Hi!
Do I understand you correctly in that you want to fit a model for each possible combination of industry and year? In that case, the purrr::map() function is a good way of avoiding to write a for loop. The general workflow is to create a nested data frame with one row for each combination of year and industry with one column that again contains a data frame with all the data for the respective combination (hence the name nested df). Then you use map() to apply your model on the data in each row, which gives you a seperate model for each row.
suppressPackageStartupMessages({
library(dplyr)
library(tidyr)
library(purrr)
library(broom)
})
mydf<-tibble::tribble(
~Year, ~X..42.days.MV...5, ~Book.value.of.equity.thousands., ~Net.Income..thousands., ~Market.leverage..42.days, ~Acquirer.Industry, ~Net.Income.factor,
2019, 194670, 45268, 12523, 0, "Industry11", 0,
2019, 515040, 364816, 18846, 0.352571975206061, "Industry12", 0,
2019, 816870, 788000, 74300, 0.60828534025137, "Industry11", 0,
2019, 95654380, 14561000, 4e+06, 0.177169313339019, "Industry12", 0,
2018, 1158580, 6197000, 104000, 0.907251124357367, "Industry11", 0,
2018, 179889600, 13980531, 5770777, 0.326684463935401, "Industry12", 0,
2018, 616920, 495170, 17287, 0.59175867625309, "Industry11", 0,
2018, 124710, 427600, -39800, 0, "Industry12", 1,
2018, 169620, 88318, 13120, 0.191319148124663, "Industry12", 0,
2018, 2634050, 3402000, 153000, 0.754493641095903, "Industry11", 0
)
# create a nested df with one row per industry/year combination
mydf_nest<-mydf%>%
nest(data=-c(Year,Acquirer.Industry))
mydf_nest
#> # A tibble: 4 x 3
#> Year Acquirer.Industry data
#> <dbl> <chr> <list>
#> 1 2019 Industry11 <tibble [2 x 5]>
#> 2 2019 Industry12 <tibble [2 x 5]>
#> 3 2018 Industry11 <tibble [3 x 5]>
#> 4 2018 Industry12 <tibble [3 x 5]>
# create a function for the linear model
model_fct<-function(df){
lm(log(X..42.days.MV...5)~log(Book.value.of.equity.thousands.+
log(Net.Income..thousands.) +
Net.Income.factor * (log(Net.Income..thousands.) +
Market.leverage..42.days)),data = df)
}
# apply the linnear model on each row
mydf_modeled<-mydf_nest%>%
mutate(models=data%>%map(model_fct))
#> Warning: Problem with `mutate()` input `models`.
#> i NaNs produced
#> i Input `models` is `data %>% map(model_fct)`.

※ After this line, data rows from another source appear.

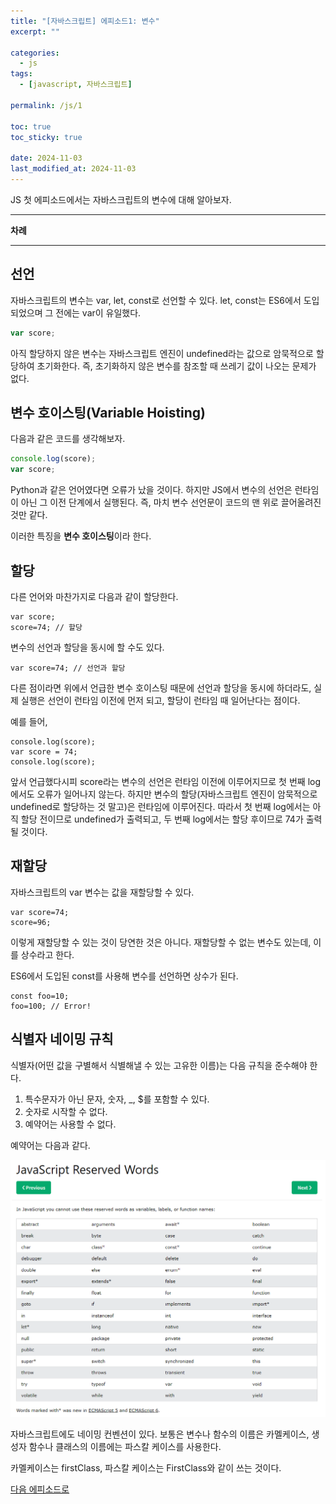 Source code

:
 ```yaml
---
title: "[자바스크립트] 에피소드1: 변수"
excerpt: ""

categories:
  - js
tags:
  - [javascript, 자바스크립트]

permalink: /js/1

toc: true
toc_sticky: true

date: 2024-11-03
last_modified_at: 2024-11-03
---
```

JS 첫 에피소드에서는 자바스크립트의 변수에 대해 알아보자.
___

**차례**

___

## 선언

자바스크립트의 변수는 var, let, const로 선언할 수 있다. let, const는 ES6에서 도입되었으며 그 전에는 var이 유일했다.

```js
var score;
```

아직 할당하지 않은 변수는 자바스크립트 엔진이 undefined라는 값으로 암묵적으로 할당하여 초기화한다. 즉, 초기화하지 않은 변수를 참조할 때 쓰레기 값이 나오는 문제가 없다.

## 변수 호이스팅(Variable Hoisting)

다음과 같은 코드를 생각해보자.

```js
console.log(score);
var score;
```

Python과 같은 언어였다면 오류가 났을 것이다. 하지만 JS에서 변수의 선언은 런타임이 아닌 그 이전 단계에서 실행된다. 즉, 마치 변수 선언문이 코드의 맨 위로 끌어올려진 것만 같다. 

이러한 특징을 **변수 호이스팅**이라 한다.

## 할당

다른 언어와 마찬가지로 다음과 같이 할당한다.

```JS
var score;
score=74; // 할당
```

변수의 선언과 할당을 동시에 할 수도 있다.

```JS
var score=74; // 선언과 할당
```

다른 점이라면 위에서 언급한 변수 호이스팅 때문에 선언과 할당을 동시에 하더라도, 실제 실행은 선언이 런타임 이전에 먼저 되고, 할당이 런타임 때 일어난다는 점이다.

예를 들어,

```JS
console.log(score);
var score = 74;
console.log(score);
```

앞서 언급했다시피 score라는 변수의 선언은 런타임 이전에 이루어지므로 첫 번째 log에서도 오류가 일어나지 않는다. 하지만 변수의 할당\(자바스크립트 엔진이 암묵적으로 undefined로 할당하는 것 말고\)은 런타임에 이루어진다. 따라서 첫 번째 log에서는 아직 할당 전이므로 undefined가 출력되고, 두 번째 log에서는 할당 후이므로 74가 출력될 것이다.

## 재할당

자바스크립트의 var 변수는 값을 재할당할 수 있다.

```JS
var score=74;
score=96;
```

이렇게 재할당할 수 있는 것이 당연한 것은 아니다. 재할당할 수 없는 변수도 있는데, 이를 상수라고 한다.

ES6에서 도입된 const를 사용해 변수를 선언하면 상수가 된다.

```JS
const foo=10;
foo=100; // Error!
```

## 식별자 네이밍 규칙

식별자\(어떤 값을 구별해서 식별해낼 수 있는 고유한 이름\)는 다음 규칙을 준수해야 한다.

1. 특수문자가 아닌 문자, 숫자, _, $를 포함할 수 있다.
2. 숫자로 시작할 수 없다.
3. 예약어는 사용할 수 없다.

예약어는 다음과 같다.

![alt text](/assets/images/JS_reserved.png)

자바스크립트에도 네이밍 컨벤션이 있다. 보통은 변수나 함수의 이름은 카멜케이스, 생성자 함수나 클래스의 이름에는 파스칼 케이스를 사용한다.

카멜케이스는 firstClass, 파스칼 케이스는 FirstClass와 같이 쓰는 것이다.


[다음 에피소드로](/js/2)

#> Warning in log(Net.Income..thousands.): NaNs produced
#> Warning: Problem with `mutate()` input `models`.
#> i NaNs produced
#> i Input `models` is `data %>% map(model_fct)`.

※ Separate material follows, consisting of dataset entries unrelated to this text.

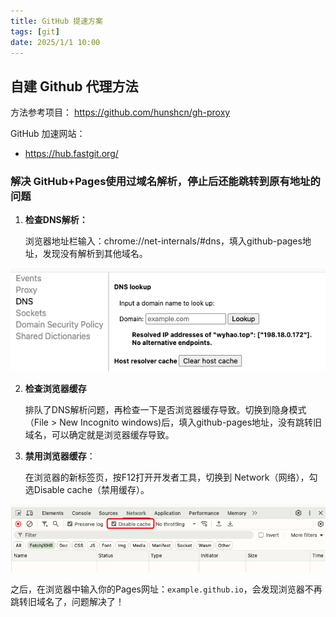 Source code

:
 ```yaml
---
title: GitHub 提速方案
tags: [git]
date: 2025/1/1 10:00
---
```




## 自建 Github 代理方法

方法参考项目： https://github.com/hunshcn/gh-proxy

GitHub 加速网站：

* https://hub.fastgit.org/



### 解决 GitHub+Pages使用过域名解析，停止后还能跳转到原有地址的问题

1. **检查DNS解析：**

   浏览器地址栏输入：chrome://net-internals/#dns，填入github-pages地址，发现没有解析到其他域名。

![image-20250801111320713](../../assets/chrome-net-internal-dns.png)



2. **检查浏览器缓存**

   排队了DNS解析问题，再检查一下是否浏览器缓存导致。切换到隐身模式（File > New Incognito windows)后，填入github-pages地址，没有跳转旧域名，可以确定就是浏览器缓存导致。

3. **禁用浏览器缓存**：

   在浏览器的新标签页，按F12打开开发者工具，切换到 Network（网络），勾选Disable cache（禁用缓存）。

![image-20250801113344357](../../assets/github-pages-fix-forward-trouble.png)

​	之后，在浏览器中输入你的Pages网址：`example.github.io`，会发现浏览器不再跳转旧域名了，问题解决了！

#> Warning in log(Net.Income..thousands.): NaNs produced
# tidy up and unnest your results - Two rows per model
mydf_modeled%>%
mutate(models_tidy=map(models,tidy))%>%
unnest(models_tidy)
#> # A tibble: 8 x 9
#> Year Acquirer.Indust~ data models term estimate std.error statistic p.value
#> <dbl> <chr> <lis> <list> <chr> <dbl> <dbl> <dbl> <dbl>
#> 1 2019 Industry11 <tib~ <lm> (Int~ 6.80 NaN NaN NaN
#> 2 2019 Industry11 <tib~ <lm> log(~ 0.502 NaN NaN NaN
#> 3 2019 Industry12 <tib~ <lm> (Int~ -5.00 NaN NaN NaN
#> 4 2019 Industry12 <tib~ <lm> log(~ 1.42 NaN NaN NaN
#> 5 2018 Industry11 <tib~ <lm> (Int~ 8.59 5.95 1.44 0.386
#> 6 2018 Industry11 <tib~ <lm> log(~ 0.373 0.406 0.917 0.527
#> 7 2018 Industry12 <tib~ <lm> (Int~ -3.63 NaN NaN NaN
#> 8 2018 Industry12 <tib~ <lm> log(~ 1.38 NaN NaN NaN
Created on 2020-10-28 by the reprex package (v0.3.0)

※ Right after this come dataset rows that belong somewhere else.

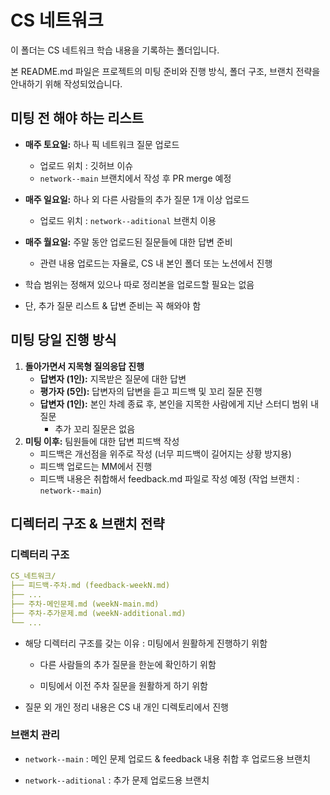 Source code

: # CS 네트워크

이 폴더는 CS 네트워크 학습 내용을 기록하는 폴더입니다.

본 README.md 파일은 프로젝트의 미팅 준비와 진행 방식, 폴더 구조, 브랜치 전략을 안내하기 위해 작성되었습니다.

## 미팅 전 해야 하는 리스트

- **매주 토요일:** 하나 픽 네트워크 질문 업로드
    - 업로드 위치 : 깃허브 이슈
    - `network--main` 브랜치에서 작성 후 PR merge 예정
- **매주 일요일:** 하나 외 다른 사람들의 추가 질문 1개 이상 업로드
    - 업로드 위치 : `network--aditional` 브랜치 이용
- **매주 월요일:** 주말 동안 업로드된 질문들에 대한 답변 준비
    - 관련 내용 업로드는 자율로, CS 내 본인 폴더 또는 노션에서 진행

- 학습 범위는 정해져 있으나 따로 정리본을 업로드할 필요는 없음
- 단, 추가 질문 리스트 & 답변 준비는 꼭 해와야 함

## 미팅 당일 진행 방식

1. **돌아가면서 지목형 질의응답 진행**
   - **답변자 (1인):** 지목받은 질문에 대한 답변
   - **평가자 (5인):** 답변자의 답변을 듣고 피드백 및 꼬리 질문 진행
   - **답변자 (1인):** 본인 차례 종료 후, 본인을 지목한 사람에게 지난 스터디 범위 내 질문
     - 추가 꼬리 질문은 없음
2. **미팅 이후:** 팀원들에 대한 답변 피드백 작성
   - 피드백은 개선점을 위주로 작성 (너무 피드백이 길어지는 상황 방지용)
   - 피드백 업로드는 MM에서 진행
   - 피드백 내용은 취합해서 feedback.md 파일로 작성 예정 (작업 브랜치 : `network--main`)

## 디렉터리 구조 & 브랜치 전략

### 디렉터리 구조

```yaml
CS_네트워크/
├── 피드백-주차.md (feedback-weekN.md)
├── ...
├── 주차-메인문제.md (weekN-main.md)
├── 주차-추가문제.md (weekN-additional.md)
└── ...
```

- 해당 디렉터리 구조를 갖는 이유 : 미팅에서 원활하게 진행하기 위함

    - 다른 사람들의 추가 질문을 한눈에 확인하기 위함

    - 미팅에서 이전 주차 질문을 원활하게 하기 위함

- 질문 외 개인 정리 내용은 CS 내 개인 디렉토리에서 진행

### 브랜치 관리

- `network--main` : 메인 문제 업로드 & feedback 내용 취합 후 업로드용 브랜치

- `network--aditional` : 추가 문제 업로드용 브랜치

If you want to know more about this workflow, you can have a look at the chapter about many models in R four datascience (Chapter 25), it describes the workflow concisely and gives you more examples in how it can be used.
Regarding the NaNs you are getting, you have a negative value in the Net.Income..thousands. column in your sample data which will give you a NaN when you try to take the logarithm.